Though the time is short and the workload demanding, students find the program to be all the more enriching and rewarding.
“The Rome experience is three-dimensional,” Luby said. “It’s hearing about things and, in many cases, being in the site where these things have happened. It’s also about being in the thick of Catholic ecclesial life. There is a kind of unique intensity to being a Catholic in Rome.”
Graduate students first started going to Rome in the summer of 1990. Sr. Catherine McIntyre, RJM, director of the SOM at the time, brought a few students to the first Rome Campus in Vitinia. Two years later, Dr. Luby and his wife brought another group of students with them.
It was not until around 2000 that the SOM began taking students on a more regular basis. Since then, trips have been made almost every summer with groups ranging from 10-18 students.
“Many students have been to Rome before; some are in their 40s and 50s and have traveled before,” Luby said. “But if they have, they stayed in hotels in the city where it is noisy, crowded and ‘Roman.’ Being out in the beautiful setting with the ground and the groves has a contemplative aspect to balance the intensity and excitement of touring in the city. The campus is so idealistic and pastoral, which is a surprise to a lot of our students.”
Geralyn Rea, SOM student and coordinator of graduate enrollment and student services, agrees that having a program in Rome is beneficial.
“Rome is an incredible experience no matter who you are,” Rea said. “I think the instructors here would agree that our study of ministry and study of theology is particularly appropriate in Rome.”
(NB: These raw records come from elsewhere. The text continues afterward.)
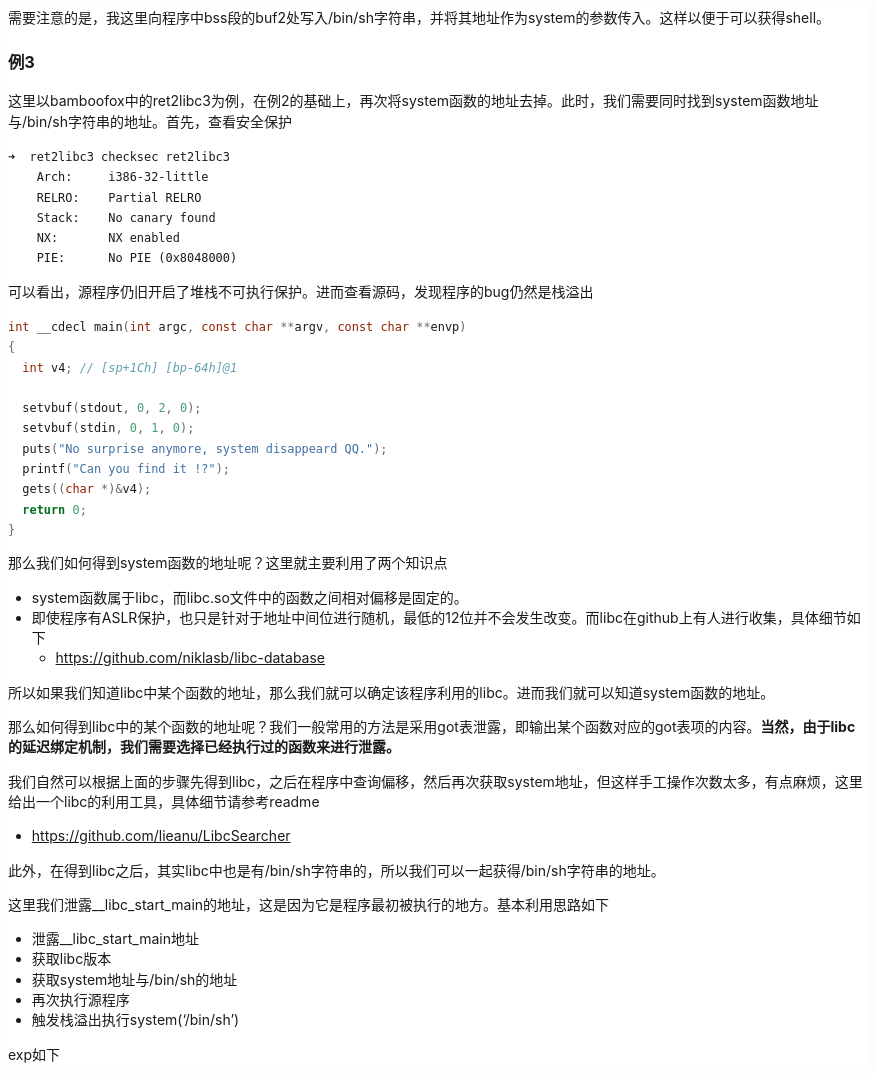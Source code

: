 需要注意的是，我这里向程序中bss段的buf2处写入/bin/sh字符串，并将其地址作为system的参数传入。这样以便于可以获得shell。

### 例3

这里以bamboofox中的ret2libc3为例，在例2的基础上，再次将system函数的地址去掉。此时，我们需要同时找到system函数地址与/bin/sh字符串的地址。首先，查看安全保护

```shell
➜  ret2libc3 checksec ret2libc3
    Arch:     i386-32-little
    RELRO:    Partial RELRO
    Stack:    No canary found
    NX:       NX enabled
    PIE:      No PIE (0x8048000)
```

可以看出，源程序仍旧开启了堆栈不可执行保护。进而查看源码，发现程序的bug仍然是栈溢出

```C
int __cdecl main(int argc, const char **argv, const char **envp)
{
  int v4; // [sp+1Ch] [bp-64h]@1

  setvbuf(stdout, 0, 2, 0);
  setvbuf(stdin, 0, 1, 0);
  puts("No surprise anymore, system disappeard QQ.");
  printf("Can you find it !?");
  gets((char *)&v4);
  return 0;
}
```

那么我们如何得到system函数的地址呢？这里就主要利用了两个知识点

- system函数属于libc，而libc.so文件中的函数之间相对偏移是固定的。
- 即使程序有ASLR保护，也只是针对于地址中间位进行随机，最低的12位并不会发生改变。而libc在github上有人进行收集，具体细节如下
  - https://github.com/niklasb/libc-database

所以如果我们知道libc中某个函数的地址，那么我们就可以确定该程序利用的libc。进而我们就可以知道system函数的地址。

那么如何得到libc中的某个函数的地址呢？我们一般常用的方法是采用got表泄露，即输出某个函数对应的got表项的内容。**当然，由于libc的延迟绑定机制，我们需要选择已经执行过的函数来进行泄露。**

我们自然可以根据上面的步骤先得到libc，之后在程序中查询偏移，然后再次获取system地址，但这样手工操作次数太多，有点麻烦，这里给出一个libc的利用工具，具体细节请参考readme

- https://github.com/lieanu/LibcSearcher

此外，在得到libc之后，其实libc中也是有/bin/sh字符串的，所以我们可以一起获得/bin/sh字符串的地址。

这里我们泄露__libc_start_main的地址，这是因为它是程序最初被执行的地方。基本利用思路如下

- 泄露__libc_start_main地址
- 获取libc版本
- 获取system地址与/bin/sh的地址
- 再次执行源程序
- 触发栈溢出执行system(‘/bin/sh’)

exp如下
According to Norris, who will be leading tours to complement Luby’s and Jewell’s courses, spending time in Rome also offers these graduate students an opportunity to experience the universality of their faith, both among all believers today and with those who came long before.
“Following in the steps of St. Peter and Paul, we also become pilgrims, as we leave the Due Santi campus and head along the Appia into the heart of Rome itself, passing the still-magnificent remains of the ancient aqueducts, passing the church of Quo Vadis, where Peter turned back to Rome to face his martyrdom,” Norris said, describing the trip from Due Santi to the first Mass at St. Peter’s.
“The beauty and light and color [of the church] is almost too much for everyone to take in. Singing and praying and hearing the Word of God, and then celebrating the Eucharist at the living heart of the Church is an unforgettable experience.”
This is the first year that the undergraduate and graduate programs will overlap with one another. Classes and tours will be kept separate, but all students will share the Due Santi Campus.
“I think it is a great opportunity for us to be connected to the larger University of Dallas experience,” Luby said. “Being in Rome is such an important part of most people’s experience of going to UD. It is great for the graduates to be able to have that opportunity.
“As an American who studied in Rome, Sister Catherine understood how even a fairly small dose of Rome can really be transformative. It is so important for our theological tradition and pastoral tradition. There are just so many elements of our tradition that have Roman roots or connections. This is why we all go to Rome.”